Is Shaming Effective in Curbing Acts of Rudeness?
“Subject: Please read! Message: Just wanted to tell you. You are a loser. Everything your doing with this website is way worse than any thing your complaint about. I would rather a million people blocking the isle with they're bag before sharing a bus with you. If you ever tried to hand me a piece of trash that you call a ticket I would fuck you up! You wouldn't like it if I came up to you and gave you some trash. Why the fuck ywouod you do that. Mitch.” My first hate mail.
Shaming exists in paradox. Committing the arguably rude act of surreptitiously taking a stranger's picture and posting it without their permission in order to educate the masses about the importance of propriety. A contradiction to say the least. On the surface, it comes across as a childish and vengeful way to get back at people by some bitter bozos who’ve had enough of boorish behavior. But, it’s more than that. At least I hope it is. True, for some, shaming is a way to get revenge on the crude folks roaming the streets with blinders on. I mean, who wouldn’t want to get back at the driver 12 cars back who urges you to “go!” with a honk as soon as the light turns green? But for those who’ve had enough of nonsensical behavior, shaming someone can shed light on why doing things like this are little more than silly. What purpose does it serve? The practice of shaming for many is to enlighten people that adhering to certain social norms can make everyone’s lives easier and more pleasant.

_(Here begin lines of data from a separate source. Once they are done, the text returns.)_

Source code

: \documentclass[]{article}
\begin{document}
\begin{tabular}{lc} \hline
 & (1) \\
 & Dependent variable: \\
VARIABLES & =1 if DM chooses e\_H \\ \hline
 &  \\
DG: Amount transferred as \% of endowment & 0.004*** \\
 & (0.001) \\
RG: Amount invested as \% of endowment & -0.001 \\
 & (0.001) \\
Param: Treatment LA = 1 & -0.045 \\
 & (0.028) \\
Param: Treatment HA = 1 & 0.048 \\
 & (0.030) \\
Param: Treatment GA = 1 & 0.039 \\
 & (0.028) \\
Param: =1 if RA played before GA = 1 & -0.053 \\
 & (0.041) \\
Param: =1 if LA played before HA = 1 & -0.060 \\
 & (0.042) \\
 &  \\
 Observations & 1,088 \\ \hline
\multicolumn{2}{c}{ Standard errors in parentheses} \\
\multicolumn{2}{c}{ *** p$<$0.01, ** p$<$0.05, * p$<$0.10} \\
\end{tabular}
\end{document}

I could care less which fork to use first at dinner, but that’s not what we’re “complaining” about here. Nor are we discussing the mean and hurtful acts of name-calling, bullying, or teasing, often confused with shaming. That’s downright wrong. For the sake of this article, we will use this definition of shaming; to publicly humiliate or shame for being or doing something specified.
Take the unspoken code of following the same rules of the road while walking for example. Would you suddenly stop in the middle of a highway? Then, don’t do it on a sidewalk. Would you cross a street without looking both ways? Then, don’t do it when exiting a store. Would you swerve wildly while texting on a busy city street? Then, don’t do it while walking. Would you drive in the wrong lane? Take up the entire road with a large group of cars? Run a red light? Who made these rules that some people insist we follow? Will shaming people who don't follow them bear any fruit? In comes Man’s Marbles’ catch phrase, “Exploring the things that drive you nuts.” But first, it’s story time. In the beginning, there was man . . . losing his marbles! Soon after moving to New York, cited for being one the rudest cities, I made a boo-boo and was accosted by a man for wearing my backpack on a sardine packed subway train. “Can you take that thing off? It’s taking up space and hitting my back,” he exclaimed. Ego injured, it took all of my will power to keep from escalating things into a confrontation. As if it was my tail, I begrudgingly put my bag on the floor between my legs.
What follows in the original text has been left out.